Sunday, November 22, 2009

By the Numbers

Ever since I studied psychology in college and later in graduate school, I have been enamored of the application of numbers and statistics to human behavior.  I even TAed an undergrad stats course in grad school (which I really had no business doing given how I  did not understand the underpinnings of Statistics) and later taught a methods course at KU, which included study design and basic statistics.  At one point I even applied for a post doc in economics foolishly thinking that my stats and psych background was perfect for analysing economic behavior.

With this history,  I find the new book SuperFreakonomics fascinating.  I was reading the chapter yesterday about large statistical analysis of the efficacy of medical treatment and thought how timely given this week's announcements of proposed changes to the screening for breast cancer and cervical cancer.  It made sense to me that if the risk of harm from false positives in ages 40-50 outweighs numerically the likelihood of finding true positives, as a society we may be better off not screening women from ages 40-50.   As Karen Kaplan wrote  yesterday in the LA Times:

After decades of focus on the upside of cancer screening, public health experts are increasingly reevaluating the wisdom of administering routine cancer screening tests to millions of asymptomatic people.
Though screening certainly saves lives, recent studies make it clear that it also leads to biopsies, surgeries, chemotherapy and radiation -- even some deaths -- that otherwise would not have occurred.
That screening has a downside is not easy to accept, as evidenced by the furor over this week's recommendation from the U.S. Preventive Services Task Force that most women wait until age 50 to start routine mammograms, and then get them only every other year.

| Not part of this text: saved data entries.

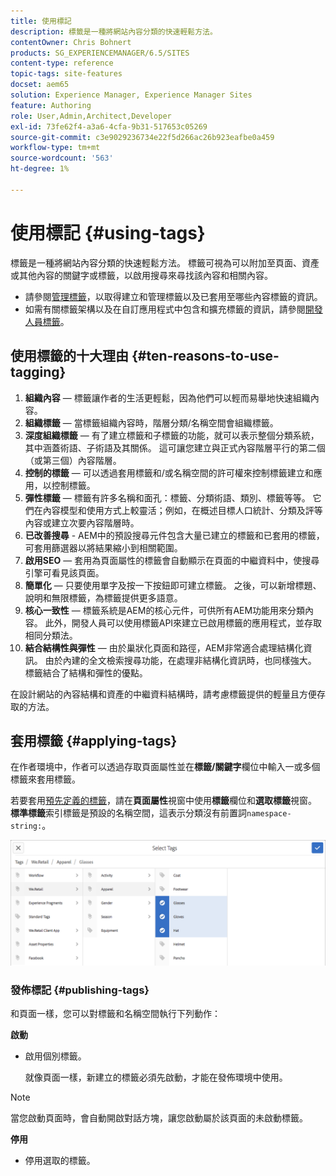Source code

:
```yaml
---
title: 使用標記
description: 標籤是一種將網站內容分類的快速輕鬆方法。
contentOwner: Chris Bohnert
products: SG_EXPERIENCEMANAGER/6.5/SITES
content-type: reference
topic-tags: site-features
docset: aem65
solution: Experience Manager, Experience Manager Sites
feature: Authoring
role: User,Admin,Architect,Developer
exl-id: 73fe62f4-a3a6-4cfa-9b31-517653c05269
source-git-commit: c3e9029236734e22f5d266ac26b923eafbe0a459
workflow-type: tm+mt
source-wordcount: '563'
ht-degree: 1%

---
```


# 使用標記 {#using-tags}

標籤是一種將網站內容分類的快速輕鬆方法。 標籤可視為可以附加至頁面、資產或其他內容的關鍵字或標籤，以啟用搜尋來尋找該內容和相關內容。

* 請參閱[管理標籤](/help/sites-administering/tags.md)，以取得建立和管理標籤以及已套用至哪些內容標籤的資訊。
* 如需有關標籤架構以及在自訂應用程式中包含和擴充標籤的資訊，請參閱[開發人員標籤](/help/sites-developing/tags.md)。

## 使用標籤的十大理由 {#ten-reasons-to-use-tagging}

1. **組織內容** — 標籤讓作者的生活更輕鬆，因為他們可以輕而易舉地快速組織內容。
1. **組織標籤** — 當標籤組織內容時，階層分類/名稱空間會組織標籤。
1. **深度組織標籤** — 有了建立標籤和子標籤的功能，就可以表示整個分類系統，其中涵蓋術語、子術語及其關係。 這可讓您建立與正式內容階層平行的第二個（或第三個）內容階層。
1. **控制的標籤** — 可以透過套用標籤和/或名稱空間的許可權來控制標籤建立和應用，以控制標籤。
1. **彈性標籤** — 標籤有許多名稱和面孔：標籤、分類術語、類別、標籤等等。 它們在內容模型和使用方式上較靈活；例如，在概述目標人口統計、分類及評等內容或建立次要內容階層時。
1. **已改善搜尋** - AEM中的預設搜尋元件包含大量已建立的標籤和已套用的標籤，可套用篩選器以將結果縮小到相關範圍。
1. **啟用SEO** — 套用為頁面屬性的標籤會自動顯示在頁面的中繼資料中，使搜尋引擎可看見該頁面。
1. **簡單化** — 只要使用單字及按一下按鈕即可建立標籤。 之後，可以新增標題、說明和無限標籤，為標籤提供更多語意。
1. **核心一致性** — 標籤系統是AEM的核心元件，可供所有AEM功能用來分類內容。 此外，開發人員可以使用標籤API來建立已啟用標籤的應用程式，並存取相同分類法。
1. **結合結構性與彈性** — 由於巢狀化頁面和路徑，AEM非常適合處理結構化資訊。 由於內建的全文檢索搜尋功能，在處理非結構化資訊時，也同樣強大。 標籤結合了結構和彈性的優點。

在設計網站的內容結構和資產的中繼資料結構時，請考慮標籤提供的輕量且方便存取的方法。

## 套用標籤 {#applying-tags}

在作者環境中，作者可以透過存取頁面屬性並在&#x200B;**標籤/關鍵字**&#x200B;欄位中輸入一或多個標籤來套用標籤。

若要套用[預先定義的標籤](/help/sites-administering/tags.md)，請在&#x200B;**頁面屬性**&#x200B;視窗中使用&#x200B;**標籤**&#x200B;欄位和&#x200B;**選取標籤**&#x200B;視窗。 **標準標籤**&#x200B;索引標籤是預設的名稱空間，這表示分類沒有前置詞`namespace-string:`。

![選取標籤視窗；使用X按鈕取消選取目前選取的標籤](assets/chlimage_1-41.png)

### 發佈標記 {#publishing-tags}

和頁面一樣，您可以對標籤和名稱空間執行下列動作：

**啟動**

* 啟用個別標籤。

  就像頁面一樣，新建立的標籤必須先啟動，才能在發佈環境中使用。

>[!NOTE]
>
>當您啟動頁面時，會自動開啟對話方塊，讓您啟動屬於該頁面的未啟動標籤。

**停用**

* 停用選取的標籤。
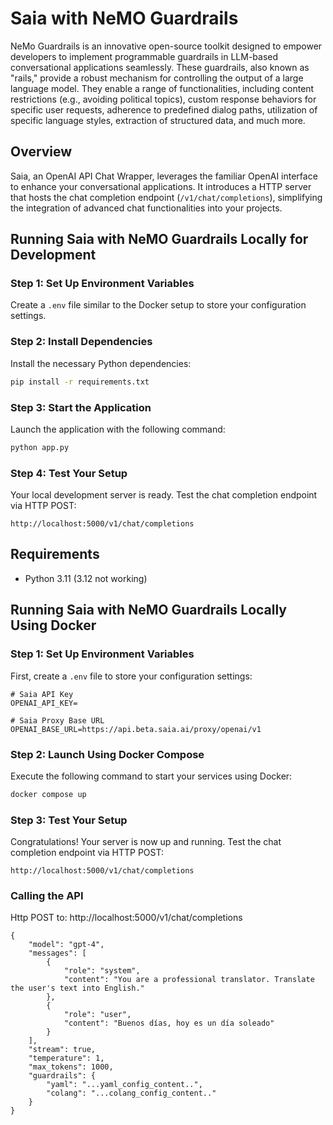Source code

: # Saia with NeMO Guardrails

NeMo Guardrails is an innovative open-source toolkit designed to empower developers to implement programmable guardrails in LLM-based conversational applications seamlessly. These guardrails, also known as "rails," provide a robust mechanism for controlling the output of a large language model. They enable a range of functionalities, including content restrictions (e.g., avoiding political topics), custom response behaviors for specific user requests, adherence to predefined dialog paths, utilization of specific language styles, extraction of structured data, and much more.

## Overview

Saia, an OpenAI API Chat Wrapper, leverages the familiar OpenAI interface to enhance your conversational applications. It introduces a HTTP server that hosts the chat completion endpoint (`/v1/chat/completions`), simplifying the integration of advanced chat functionalities into your projects.


## Running Saia with NeMO Guardrails Locally for Development

### Step 1: Set Up Environment Variables
Create a `.env` file similar to the Docker setup to store your configuration settings.

### Step 2: Install Dependencies
Install the necessary Python dependencies:

```bash
pip install -r requirements.txt
```

### Step 3: Start the Application
Launch the application with the following command:

```bash
python app.py
```

### Step 4: Test Your Setup
Your local development server is ready. Test the chat completion endpoint via HTTP POST:

```
http://localhost:5000/v1/chat/completions
```

## Requirements
- Python 3.11 (3.12 not working)


## Running Saia with NeMO Guardrails Locally Using Docker

### Step 1: Set Up Environment Variables
First, create a `.env` file to store your configuration settings:

```plaintext
# Saia API Key
OPENAI_API_KEY= 

# Saia Proxy Base URL
OPENAI_BASE_URL=https://api.beta.saia.ai/proxy/openai/v1
```

### Step 2: Launch Using Docker Compose
Execute the following command to start your services using Docker:

```bash
docker compose up
```

### Step 3: Test Your Setup
Congratulations! Your server is now up and running. Test the chat completion endpoint via HTTP POST:

```
http://localhost:5000/v1/chat/completions
```

### Calling the API

Http POST to: http://localhost:5000/v1/chat/completions
```
{
    "model": "gpt-4",
    "messages": [    
        {
            "role": "system",
            "content": "You are a professional translator. Translate the user's text into English."
        },
        {
            "role": "user",
            "content": "Buenos días, hoy es un día soleado"
        }
    ],
    "stream": true,
    "temperature": 1,
    "max_tokens": 1000,
    "guardrails": {
        "yaml": "...yaml_config_content..",
        "colang": "...colang_config_content.."
    }
}
```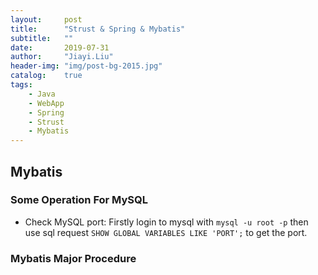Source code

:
 ```yaml
---
layout:     post
title:      "Strust & Spring & Mybatis"
subtitle:   ""
date:       2019-07-31
author:     "Jiayi.Liu"
header-img: "img/post-bg-2015.jpg"
catalog: 	true
tags:
    - Java
    - WebApp
    - Spring
    - Strust
    - Mybatis
---
```


## Mybatis

### Some Operation For MySQL

- Check MySQL port: Firstly login to mysql with `mysql -u root -p` then use sql request `SHOW GLOBAL VARIABLES LIKE 'PORT';` to get the port.

### Mybatis Major Procedure

&nbsp;&nbsp;&nbsp;&nbsp;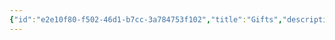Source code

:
 ```yaml
---
{"id":"e2e10f80-f502-46d1-b7cc-3a784753f102","title":"Gifts","description":"Overview of Gifts tag.","publish":true,"date_created":"Thursday, April 11th 2024, 5:55:40 pm","date_modified":"Thursday, April 11th 2024, 5:55:55 pm","cssclasses":["mado-heading"],"path":"tags/Gifts.md","permalink":"/tags/gifts/","PassFrontmatter":true}
---
```


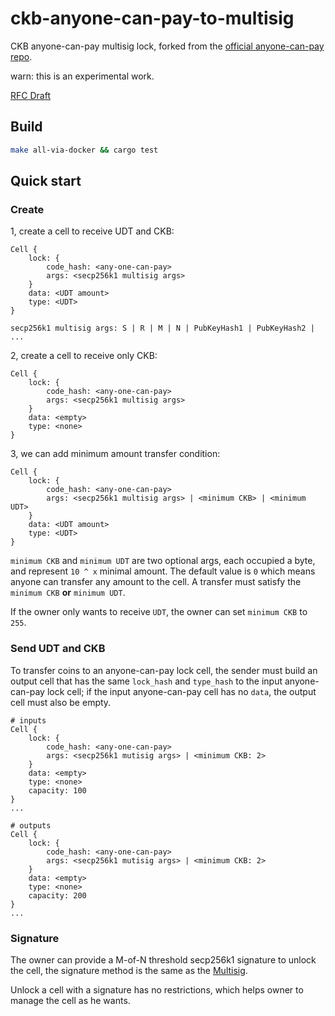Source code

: # ckb-anyone-can-pay-to-multisig

CKB anyone-can-pay multisig lock, forked from the [official anyone-can-pay repo](https://github.com/nervosnetwork/ckb-anyone-can-pay).

warn: this is an experimental work.

[RFC Draft](https://talk.nervos.org/t/rfc-anyone-can-pay-lock/4438)

## Build

``` sh
make all-via-docker && cargo test
```

## Quick start

### Create

1, create a cell to receive UDT and CKB:

```
Cell {
    lock: {
        code_hash: <any-one-can-pay>
        args: <secp256k1 multisig args>
    }
    data: <UDT amount>
    type: <UDT>
}

secp256k1 multisig args: S | R | M | N | PubKeyHash1 | PubKeyHash2 | ...
```

2, create a cell to receive only CKB:

```
Cell {
    lock: {
        code_hash: <any-one-can-pay>
        args: <secp256k1 multisig args>
    }
    data: <empty>
    type: <none>
}
```

3, we can add minimum amount transfer condition:

```
Cell {
    lock: {
        code_hash: <any-one-can-pay>
        args: <secp256k1 multisig args> | <minimum CKB> | <minimum UDT>
    }
    data: <UDT amount>
    type: <UDT>
}
```

`minimum CKB` and `minimum UDT` are two optional args, each occupied a byte, and represent `10 ^ x` minimal amount. The default value is `0` which means anyone can transfer any amount to the cell. A transfer must satisfy the `minimum CKB` **or** `minimum UDT`.

If the owner only wants to receive `UDT`, the owner can set `minimum CKB` to `255`.

### Send UDT and CKB

To transfer coins to an anyone-can-pay lock cell, the sender must build an output cell that has the same `lock_hash` and `type_hash` to the input anyone-can-pay lock cell; if the input anyone-can-pay cell has no `data`, the output cell must also be empty.

```
# inputs
Cell {
    lock: {
        code_hash: <any-one-can-pay>
        args: <secp256k1 mutisig args> | <minimum CKB: 2>
    }
    data: <empty>
    type: <none>
    capacity: 100
}
...

# outputs
Cell {
    lock: {
        code_hash: <any-one-can-pay>
        args: <secp256k1 mutisig args> | <minimum CKB: 2>
    }
    data: <empty>
    type: <none>
    capacity: 200
}
...
```

### Signature

The owner can provide a M-of-N threshold secp256k1 signature to unlock the cell, the signature method is the same as the [Multisig](https://github.com/nervosnetwork/ckb-system-scripts/wiki/How-to-sign-transaction#multisig).

Unlock a cell with a signature has no restrictions, which helps owner to manage the cell as he wants.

One of the reasons people are in an uproar over the proposed changes  is the notion that we should be able to control our health by proactive measures such as visits to doctors and screening tests.  But again, SuperFreakonomics' analysis of data involving doctor strikes show that death rates are negatively correlated with doctor visits,  i.e. the death rates went down when the doctors were on strike.

And another reason for uproar is the notion that decisions about healthcare would be made taking into account the good for all as opposed the good for each individual. Interestingly, I do not have a problem with using this rationale to limit screenings for otherwise asymptomatic people.  I do however get the chills, as I did last night, when the rationale is extended to providing chemotherapy to stage 4 cancer victims.  SuperFreakonomics argues that the numbers show that outcomes for such cancer patients   on average are not positive but the cost is astronomical. They report that a treatment for non-small cell lung cancer costs $40,000 but only extends survival by two months on average.  Should society bear the cost of this treatment if it does not change length of survival in any significant amount?

My very close friend was diagnosed with stage 4 lung cancer in early January 2008.  The average  survival time after such a diagnosis is 8 months.   My friend has beaten that average and then some.   In the past two years she has had, she told me at lunch the other day, seven protocol of chemotherapy and her last scan showed shrinkage of the tumors.  Every additional month she has lived over the average expectancy is a blessing to her family and friends, like me.  Every day that we get to be in her presence is special.   She has pain but it appears to be manageable.  She is now in a wheelchair all the time due to the tumors' effect on her left leg and the possibility that it has destroyed bone in other places.  She needs to be hypervigilant about getting sick. But she still is able to go out to restaurants and other people's houses.  She is living her life one day at a time and I feel privileged whenever I can share time with her.


When the numbers are pushed aside by the personal experience, we all drop our scientific viewpoints and become advocates for the good of the one over the good of the many.  I think the strong history of individualism in this country makes us so susceptible to this type of reaction.  The push to bring our system of medical care in line with the rest of the developed nations in the world must always butt heads with this very powerful desire to put the needs of the individual close to us over the needs of the group.  I could try to distinguish between applying the numbers to screening vs. applying the numbers to treatment but in the final analysis, when it becomes personal, the numbers do not matter.  After all, like average survival expectancies, they do apply only to the population and do not predict any particular individual.  And who is to say that the value of those extra months and years are not worth the cost?